When You Should Fire Your Attorney
- If your attorney is not communicating with you. Communication is key to a successful outcome of any legal case. With this in mind, attorneys are responsible to keep their clients informed of all important activity in their case. That means informing the client of upcoming court dates and any settlement offers. If your attorney is not keeping you up to date on the status of your case, you should consider firing him/her. Likewise, if your attorney never seems to return your calls or emails, this is a huge red flag. Yes, we all understand that an attorney may be in trial, and might be unable to return a phone call promptly, but he/she should still respond to emails.

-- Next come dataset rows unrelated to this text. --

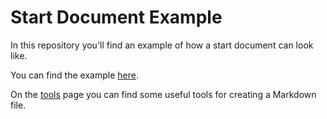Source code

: # Start Document Example

In this repository you'll find an example of how a start document can look like.

You can find the example [here](STARTDOCUMENT.md).

On the [tools](TOOLS.MD) page you can find some useful tools for creating a Markdown file.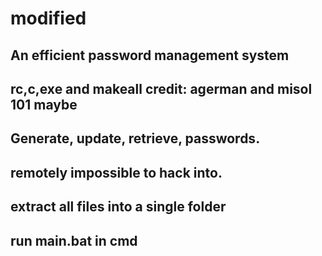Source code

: # modified
## An efficient password management system
## rc,c,exe and makeall credit: agerman and misol 101 maybe
## Generate, update, retrieve, passwords.
## remotely impossible to hack into.
## extract all files into a single folder
## run main.bat in cmd
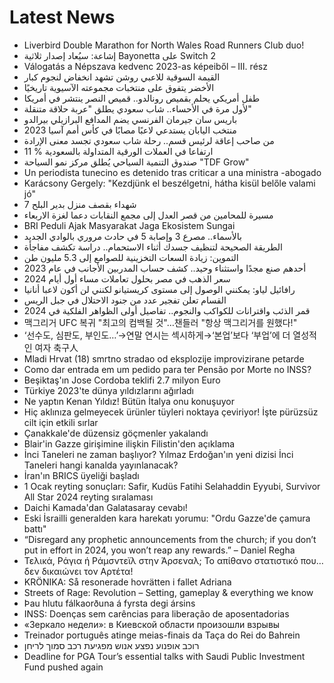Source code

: # Latest News
-  Liverbird Double Marathon for North Wales Road Runners Club duo!
-  إشاعة: سيُعاد إصدار ثلاثية Bayonetta على Switch 2
-  Válogatás a Népszava kedvenc 2023-as képeiből – III. rész
-  القيمة السوقية للاعبي روشن تشهد انخفاض لنجوم كبار
-  ‏الأخضر يتفوق على منتخبات مجموعته الآسيوية تاريخيًا
-  طفل أمريكي يحلم بقميص رونالدو.. قميص النصر ينتشر في أمريكا
-  لأول مرة في الأحساء.. شاب سعودي يطلق "عربة حلاقة متنقلة"
-  باريس سان جيرمان الفرنسي يضم المدافع البرازيلي بيرالدو
-  منتخب اليابان يستدعي لاعبًا مصابًا في كأس أمم آسيا 2023
-  من صاحب إعاقة لرئيس قسم.. رحلة شاب سعودي تجسد معنى الإرادة
-  11 % ارتفاعا في العملات الورقية المتداولة بالسعودية
-  صندوق التنمية السياحي يُطلق مركز نمو السياحة "TDF Grow"
-  Un periodista tunecino es detenido tras criticar a una ministra -abogado
-  Karácsony Gergely: "Kezdjünk el beszélgetni, hátha kisül belőle valami jó"
-  7 شهداء بقصف منزل بدير البلح
-  مسيرة للمحامين من قصر العدل إلى مجمع النقابات دعما لغزة الاربعاء
-  BRI Peduli Ajak Masyarakat Jaga Ekosistem Sungai
-  بالأسماء.. مصرع 3 وإصابة 5 في حادث مروري بالوادي الجديد
-  الطريقة الصحيحة لتنظيف جسدك أثناء الاستحمام.. دراسة تكشف مفاجأة
-  التموين: زيادة السعات التخزينية للصوامع إلى 5.3 مليون طن
-  أحدهم صنع مجدًا واستثناء وحيد.. كشف حساب المدربين الأجانب في عام 2023
-  سعر الذهب في مصر بحلول تعاملات مساء أول أيام 2024
-  رافائيل لياو: يمكنني الوصول إلى مستوى كريستيانو لكنني لن أكون لاعبا أنانيا
-  القسام تعلن تفجير عدد من جنود الاحتلال في جبل الريس
-  قمر الذئب واقترانات للكواكب والنجوم.. تفاصيل أولى الظواهر الفلكية في 2024
-  맥그리거 UFC 복귀 "최고의 컴백될 것"…챈들러 "항상 맥그리거를 원했다!"
-  ‘선수도, 심판도, 부인도…’→연말 연시는 섹시하게→‘본업’보다 ‘부업’에 더 열성적인 여자 축구人
-  Mladi Hrvat (18) smrtno stradao od eksplozije improvizirane petarde
-  Como dar entrada em um pedido para ter Pensão por Morte no INSS?
-  Beşiktaş'ın Jose Cordoba teklifi 2.7 milyon Euro
-  Türkiye 2023'te dünya yıldızlarını ağırladı
-  Ne yaptın Kenan Yıldız! Bütün İtalya onu konuşuyor
-  Hiç aklınıza gelmeyecek ürünler tüyleri noktaya çeviriyor! İşte pürüzsüz cilt için etkili sırlar
-  Çanakkale'de düzensiz göçmenler yakalandı
-  Blair'in Gazze girişimine ilişkin Filistin'den açıklama
-  İnci Taneleri ne zaman başlıyor? Yılmaz Erdoğan'ın yeni dizisi İnci Taneleri hangi kanalda yayınlanacak?
-  İran'ın BRICS üyeliği başladı
-  1 Ocak reyting sonuçları: Safir, Kudüs Fatihi Selahaddin Eyyubi, Survivor All Star 2024 reyting sıralaması
-  Daichi Kamada'dan Galatasaray cevabı!
-  Eski İsrailli generalden kara harekatı yorumu: "Ordu Gazze'de çamura battı"
-  “Disregard any prophetic announcements from the church; if you don’t put in effort in 2024, you won’t reap any rewards.” – Daniel Regha
-  Τελικά, Ράγια ή Ράμσντεϊλ στην Άρσεναλ; Το απίθανο στατιστικό που… δεν δικαιώνει τον Αρτέτα!
-  KRÖNIKA: Så resonerade hovrätten i fallet Adriana
-  Streets of Rage: Revolution – Setting, gameplay & everything we know
-  Þau hlutu fálkaorðuna á fyrsta degi ársins
-  INSS: Doenças sem carências para liberação de aposentadorias
-  «Зеркало недели»: в Киевской области произошли взрывы
-  Treinador português atinge meias-finais da Taça do Rei do Bahrein
-  רוכב אופנוע נפצע אנוש מפגיעת רכב סמוך לריחן
-  Deadline for PGA Tour’s essential talks with Saudi Public Investment Fund pushed again
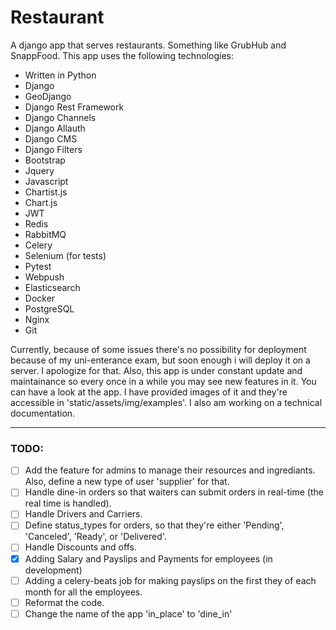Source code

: # Restaurant

A django app that serves restaurants. Something like GrubHub and SnappFood.
This app uses the following technologies:
+ Written in Python
+ Django
+ GeoDjango
+ Django Rest Framework
+ Django Channels
+ Django Allauth
+ Django CMS
+ Django Filters
+ Bootstrap
+ Jquery
+ Javascript
+ Chartist.js
+ Chart.js
+ JWT
+ Redis
+ RabbitMQ
+ Celery
+ Selenium (for tests)
+ Pytest
+ Webpush
+ Elasticsearch
+ Docker
+ PostgreSQL
+ Nginx
+ Git

Currently, because of some issues there's no possibility for deployment because of my uni-enterance exam,
  but soon enough i will deploy it on a server. I apologize for that.
Also, this app is under constant update and maintainance so every once in a while you may see new features in it.
You can have a look at the app. I have provided images of it and they're accessible in 'static/assets/img/examples'.
I also am working on a technical documentation.

---
### TODO:
- [ ] Add the feature for admins to manage their resources and ingrediants. Also, define a new type of user 'supplier' for that.
- [ ] Handle dine-in orders so that waiters can submit orders in real-time (the real time is handled).
- [ ] Handle Drivers and Carriers.
- [ ] Define status_types for orders, so that they're either 'Pending', 'Canceled', 'Ready', or 'Delivered'.
- [ ] Handle Discounts and offs.
- [x] Adding Salary and Payslips and Payments for employees (in development)
- [ ] Adding a celery-beats job for making payslips on the first they of each month for all the employees.
- [ ] Reformat the code.
- [ ] Change the name of the app 'in_place' to 'dine_in'
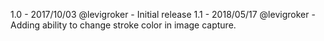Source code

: 1.0 -   2017/10/03 @levigroker - Initial release
1.1 -   2018/05/17 @levigroker - Adding ability to change stroke color in image capture.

Even if your attorney is busy, a secretary or paralegal should be able answer basic questions.
- Your attorney is unprepared or unprofessional. If your attorney shows up to court unprepared or does not seem to understand the relevant facts or law, it may be time to fire him/her. If your attorney bullies or intimidates you, opposing counsel, or others who may be involved in the case, that is another red flag. Judges do notice unprofessional behavior by attorneys, and it could be harmful to your case. If your attorney is lying to you, or worse being less than honest with the court, you should fire him/her sooner than later.
- You Cannot Afford Your Attorney. We all know attorneys are expensive and attorney bills can get out of sight. Sometimes fees get so high that it becomes impossible to continue to afford attorney representation. It is not uncommon for extended litigation to become more expensive than it is worth. In this regard, depending on the circumstances and issues, it may be better to cut your losses and not run up more legal fees. If you find yourself getting buried in legal fees, it may be time to consider all other options thoughtfully.
- You Realize You Don’t Need an Attorney. It is not uncommon for someone to jump the gun and hire an attorney for simple matters they can handle themselves. If you find yourself in that situation and your legal matter only requires document preparation, don’t be too proud to dismiss your attorney and go ahead on your own. In routine legal proceedings, a registered legal document assistant like A People’s Choice should be able to help you with any legal paperwork you need.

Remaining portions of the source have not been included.